There’s been a lot of publicity over the last few days regarding the effectiveness or otherwise of dual flush toilets when it comes to saving water. Thames Water recently reported that dual flush toilets may in fact be using more water than they save, estimating that as much as 400 million litres a day is being lost due to faulty dual flush loos.
As an engineer I welcomed the change to come into line with the European Standard of 2001. Traditionally overflow pipes or warning pipes would be taken to exit a building in a nuisance position so that the offending product was repaired quickly. Sometimes getting overflow/warning pipes to their correct termination point could be costly and as these weren’t part of the water delivery in a building these could get forgotten!
So, should we go back to siphon technology flushing? In my view no as this still doesn’t solve the core problem and an internal overflow siphon situation is no different to the dump valve technology we are used to today. There are actually a couple of issues here that need addressing. One is the problem of poor maintenance.
Often products get blamed when actually the issue is a lack of servicing and maintenance rather than an inherent problem with the product itself. A dual flush toilet is no different from any other mechanical system with moving parts – it needs regular maintenance, without which parts like the seals on cistern dump valves and inlet valves will degrade, plus waterborne particles mean that filters do need cleaning.
However, there’s also a broader issue here. A single leaking toilet can waste between 215 and 400 litres of water every single day and Thames Water estimates that between 5% and 8% of all toilets are leaking. Multiply that up across a whole organisation with tens or even hundreds of toilets and you can see that water is being wasted on an incredible scale. And too often it’s forgotten that there’s a cost associated with this. Not only is the effect on the environment terrible but so is the effect on an organisation’s bottom line, as all that wasted water needs to be paid for.
At Ecoprod everything we do is focused on helping organisations reducing their water use, both through installing products that use less water and also through deploying smart technology solutions to ensure regular maintenance schedules are adhered to and to detect even small leaks before they become big problems.
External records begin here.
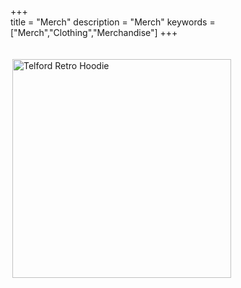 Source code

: +++   
title = "Merch"
description = "Merch"
keywords = ["Merch","Clothing","Merchandise"]
+++

<br>
<a href="https://benjamintelford.com/trh"><img src= "https://benjamintelford.com/img/merch/TELFORD RETRO -  HOODIE/TRHwebsiteSQUARE.png" style="width:350px; height:350px; padding:3px"  title="Telford Retro Hoodie" alt="Telford Retro Hoodie"></a>
<br> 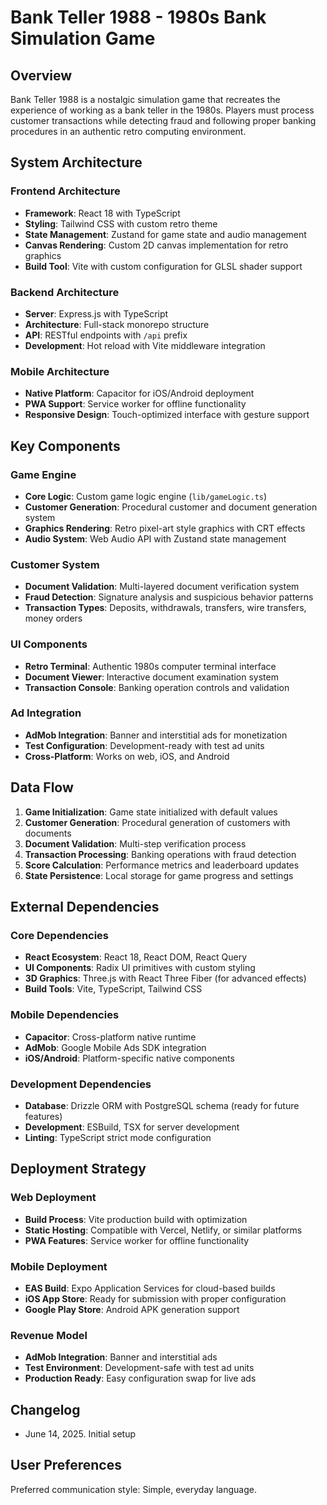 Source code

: # Bank Teller 1988 - 1980s Bank Simulation Game

## Overview

Bank Teller 1988 is a nostalgic simulation game that recreates the experience of working as a bank teller in the 1980s. Players must process customer transactions while detecting fraud and following proper banking procedures in an authentic retro computing environment.

## System Architecture

### Frontend Architecture
- **Framework**: React 18 with TypeScript
- **Styling**: Tailwind CSS with custom retro theme
- **State Management**: Zustand for game state and audio management
- **Canvas Rendering**: Custom 2D canvas implementation for retro graphics
- **Build Tool**: Vite with custom configuration for GLSL shader support

### Backend Architecture
- **Server**: Express.js with TypeScript
- **Architecture**: Full-stack monorepo structure
- **API**: RESTful endpoints with `/api` prefix
- **Development**: Hot reload with Vite middleware integration

### Mobile Architecture
- **Native Platform**: Capacitor for iOS/Android deployment
- **PWA Support**: Service worker for offline functionality
- **Responsive Design**: Touch-optimized interface with gesture support

## Key Components

### Game Engine
- **Core Logic**: Custom game logic engine (`lib/gameLogic.ts`)
- **Customer Generation**: Procedural customer and document generation system
- **Graphics Rendering**: Retro pixel-art style graphics with CRT effects
- **Audio System**: Web Audio API with Zustand state management

### Customer System
- **Document Validation**: Multi-layered document verification system
- **Fraud Detection**: Signature analysis and suspicious behavior patterns
- **Transaction Types**: Deposits, withdrawals, transfers, wire transfers, money orders

### UI Components
- **Retro Terminal**: Authentic 1980s computer terminal interface
- **Document Viewer**: Interactive document examination system
- **Transaction Console**: Banking operation controls and validation

### Ad Integration
- **AdMob Integration**: Banner and interstitial ads for monetization
- **Test Configuration**: Development-ready with test ad units
- **Cross-Platform**: Works on web, iOS, and Android

## Data Flow

1. **Game Initialization**: Game state initialized with default values
2. **Customer Generation**: Procedural generation of customers with documents
3. **Document Validation**: Multi-step verification process
4. **Transaction Processing**: Banking operations with fraud detection
5. **Score Calculation**: Performance metrics and leaderboard updates
6. **State Persistence**: Local storage for game progress and settings

## External Dependencies

### Core Dependencies
- **React Ecosystem**: React 18, React DOM, React Query
- **UI Components**: Radix UI primitives with custom styling
- **3D Graphics**: Three.js with React Three Fiber (for advanced effects)
- **Build Tools**: Vite, TypeScript, Tailwind CSS

### Mobile Dependencies
- **Capacitor**: Cross-platform native runtime
- **AdMob**: Google Mobile Ads SDK integration
- **iOS/Android**: Platform-specific native components

### Development Dependencies
- **Database**: Drizzle ORM with PostgreSQL schema (ready for future features)
- **Development**: ESBuild, TSX for server development
- **Linting**: TypeScript strict mode configuration

## Deployment Strategy

### Web Deployment
- **Build Process**: Vite production build with optimization
- **Static Hosting**: Compatible with Vercel, Netlify, or similar platforms
- **PWA Features**: Service worker for offline functionality

### Mobile Deployment
- **EAS Build**: Expo Application Services for cloud-based builds
- **iOS App Store**: Ready for submission with proper configuration
- **Google Play Store**: Android APK generation support

### Revenue Model
- **AdMob Integration**: Banner and interstitial ads
- **Test Environment**: Development-safe with test ad units
- **Production Ready**: Easy configuration swap for live ads

## Changelog
- June 14, 2025. Initial setup

## User Preferences

Preferred communication style: Simple, everyday language.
We work with pioneering manufacturers like Conti+ who produce low flow sensor taps with built in hygiene flush capabilities as well as showers and other products, all of which can be connected to the Conti+ CNX smart water management system which in turn can report into a central building management system, delivering total control and reporting on water use.
We also supply the Aqualytics Flowless leak detection system. This product will detect leaks down to as little as 0.2 litres of unexpected additional flow and is smart enough to identify the water use patterns associated with leaking loos. It uses machine learning to understand the pattern of water usage in each building, so it can tell the difference between a surge in water use because a new shift is starting in a factory, or office workers are arriving for work, and a surge in water use due to a burst pipe or other leak.
Most organisations are wasting massive amounts of water each year through small, incremental leaks – not just from leaking loos but also dripping taps, leaking pipes due to poor quality installation of equipment and other smaller leaks. Whilst these kinds of leaks may not cause the type of sudden and catastrophic damage that a burst pipe can cause, the cost of them certainly adds up and the damage can still be significant and expensive to put right, all the more so because they can take so much longer to spot.
The Aqualytics WINT intelligent water management system is also able to use machine learning to identify these kinds of smaller leaks. It’s because of this that most users notice roughly a 20% drop in their water bills fairly quickly after installation, even if they never experience a catastrophic leak.
Businesses are losing water all the time through smaller leaks that they don’t know about and it’s time that smart technology was more widely deployed to identify and stop these leaks and reduce water wastage.